Is It Ethical for Police to Have a Dog in the Fight?
Last summer, 500 dogs were rescued from a multi-state dog fighting ring in the biggest fight bust in U.S. history. As part of the investigation leading up to the bust, police infiltrated the operation by throwing undercover dogs into the ring.
Although I'm eternally grateful for their service and sacrifice — our pit bull Karma was rescued in that operation — I'm also distinctly uncomfortable with law enforcement officers fighting dogs. Would you put children at risk in a child-pornography sting? In prostitution stings, do cops have sex with johns?

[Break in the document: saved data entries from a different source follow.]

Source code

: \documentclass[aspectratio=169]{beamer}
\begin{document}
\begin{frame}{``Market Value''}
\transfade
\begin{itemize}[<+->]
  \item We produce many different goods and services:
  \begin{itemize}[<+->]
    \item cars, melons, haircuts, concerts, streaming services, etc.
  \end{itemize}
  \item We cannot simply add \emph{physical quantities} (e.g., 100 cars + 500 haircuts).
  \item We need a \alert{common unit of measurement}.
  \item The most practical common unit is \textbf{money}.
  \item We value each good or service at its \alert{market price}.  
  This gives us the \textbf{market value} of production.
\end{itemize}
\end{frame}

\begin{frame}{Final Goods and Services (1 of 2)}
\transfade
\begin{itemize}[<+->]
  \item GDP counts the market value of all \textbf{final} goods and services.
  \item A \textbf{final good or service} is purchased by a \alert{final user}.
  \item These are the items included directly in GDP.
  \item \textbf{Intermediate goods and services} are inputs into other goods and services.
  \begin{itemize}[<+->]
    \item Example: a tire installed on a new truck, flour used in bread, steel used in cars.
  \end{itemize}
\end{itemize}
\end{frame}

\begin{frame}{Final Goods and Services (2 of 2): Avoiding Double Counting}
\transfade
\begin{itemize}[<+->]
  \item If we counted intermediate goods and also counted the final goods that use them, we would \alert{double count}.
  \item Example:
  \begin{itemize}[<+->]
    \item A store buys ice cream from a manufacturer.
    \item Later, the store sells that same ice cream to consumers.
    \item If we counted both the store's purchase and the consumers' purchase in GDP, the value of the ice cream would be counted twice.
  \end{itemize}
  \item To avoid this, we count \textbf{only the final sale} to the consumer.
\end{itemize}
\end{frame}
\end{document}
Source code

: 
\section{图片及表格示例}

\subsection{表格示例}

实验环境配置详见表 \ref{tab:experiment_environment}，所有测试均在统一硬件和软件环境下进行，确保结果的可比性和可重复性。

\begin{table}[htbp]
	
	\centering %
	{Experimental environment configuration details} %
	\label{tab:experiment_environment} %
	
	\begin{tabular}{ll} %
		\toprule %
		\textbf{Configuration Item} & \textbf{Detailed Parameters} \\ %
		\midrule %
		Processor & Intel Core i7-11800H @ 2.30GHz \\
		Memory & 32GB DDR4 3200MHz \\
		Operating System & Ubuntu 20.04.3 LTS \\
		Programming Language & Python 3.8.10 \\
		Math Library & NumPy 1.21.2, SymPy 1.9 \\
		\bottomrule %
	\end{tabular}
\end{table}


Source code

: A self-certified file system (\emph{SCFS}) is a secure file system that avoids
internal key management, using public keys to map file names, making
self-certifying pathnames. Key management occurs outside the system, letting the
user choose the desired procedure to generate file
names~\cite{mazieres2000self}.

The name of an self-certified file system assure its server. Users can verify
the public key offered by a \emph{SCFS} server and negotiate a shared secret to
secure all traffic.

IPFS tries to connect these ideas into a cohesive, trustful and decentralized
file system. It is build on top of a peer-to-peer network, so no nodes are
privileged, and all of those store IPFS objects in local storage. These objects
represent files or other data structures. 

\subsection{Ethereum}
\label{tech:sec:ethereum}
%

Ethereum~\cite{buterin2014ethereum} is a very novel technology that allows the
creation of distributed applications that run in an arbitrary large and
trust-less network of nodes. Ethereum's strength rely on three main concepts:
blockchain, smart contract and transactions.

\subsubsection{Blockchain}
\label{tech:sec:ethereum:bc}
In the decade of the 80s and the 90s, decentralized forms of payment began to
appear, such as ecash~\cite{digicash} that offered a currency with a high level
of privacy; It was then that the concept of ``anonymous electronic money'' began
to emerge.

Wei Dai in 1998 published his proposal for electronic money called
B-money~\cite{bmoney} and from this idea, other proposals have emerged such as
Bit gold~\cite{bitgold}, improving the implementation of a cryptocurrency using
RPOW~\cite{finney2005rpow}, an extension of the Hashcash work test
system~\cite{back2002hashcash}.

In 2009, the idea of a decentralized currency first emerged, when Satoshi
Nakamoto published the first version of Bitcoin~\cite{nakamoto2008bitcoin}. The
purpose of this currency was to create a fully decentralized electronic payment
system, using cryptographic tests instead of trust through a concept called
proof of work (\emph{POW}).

I think not.
But even if you accept the argument that the dogs were necessary for the police to infiltrate the operation, other aspects of the bust are troubling. Some of the dogs were with the police officers for almost 18 months, and, according to numerous sources involved, they weren't in the best of shape.
The dogs were trained and transported to fights by law enforcement officers. Terry Mills was one of the Missouri State Highway Patrol investigators involved in the sting. "We would have never been invited — never gotten anywhere close to them," Mills said in an article in the Riverfront Times, the St. Louis alt-weekly. "Especially after Michael Vick, they went from being, 'Let's have everybody over and have a good time,' to 'If you don't have a dog in the fight, you don't have any business here.'" So it does appear that some dogs were needed to gain access to the underworld sport of dog fighting.
According to Tim Rickey, who headed up the Humane Society of Missouri's animal cruelty task force at the time, "Frankly, we didn't know how the public would respond. We just jumped into it. For me, it was about doing the right thing." I agree that it's about doing the right thing. But you don't want to just get the bad guys. You also want to do right by the dogs — investigation dogs included.
The operation was not taken lightly. U.S. Attorney Richard Callahan says his office decided what the dogs could be subjected to based on "thoughtful discussions with both the state and national humane societies, those individuals involved and with the undercover agents." Callahan declined to specify what training methods were off-limits.
The investigation started in January 2008 and ended on July 9, 2009. Independence day for most of the dogs but not for those who helped enable the bust.
The organization Bad Rap has taken in numerous investigation dogs in the past, including many from this bust. Tragically, in all of those cases, the majority of the investigation dogs had to be euthanized after compassion care because of their poor condition. You would hope these dogs would be in better shape, their condition reflected by the time they spent with the police, not the fighters.
Donna Reynolds rightly feels that the investigation dogs should be treated as heroes. "These dogs are the sacrificial lambs of the anti-dogfighting campaigns. We wish we could say that they receive the same standards of care (veterinary care, proper housing, enrichment and evaluation, rescue opportunities) that the dogs confiscated in raids are due under new ethical guidelines, but sadly that's not the case," says Reynolds. "While technically these dogs are heroes for helping to save hundreds of other canine victims from cruelty, many receive substandard care and die without anyone knowing that they ever existed. We owe them so much more than that."
Our dog Karma owes her life to the investigation dogs and the law enforcement officers who made the case that led to her rescue. She is blissfully unaware of their sacrifice and sleeps comfortably and untroubled amid our other dogs and cats each night — a luxury that the majority of the investigation dogs were never afforded.
We as a society need to step up and make sure that the investigation dogs get the same humane treatment, evaluation, and chance for a loving home as the other victims of cruelty do. They are undercover law enforcement officers, too, and deserve not only accolades but the reward of a better life for their sacrifice.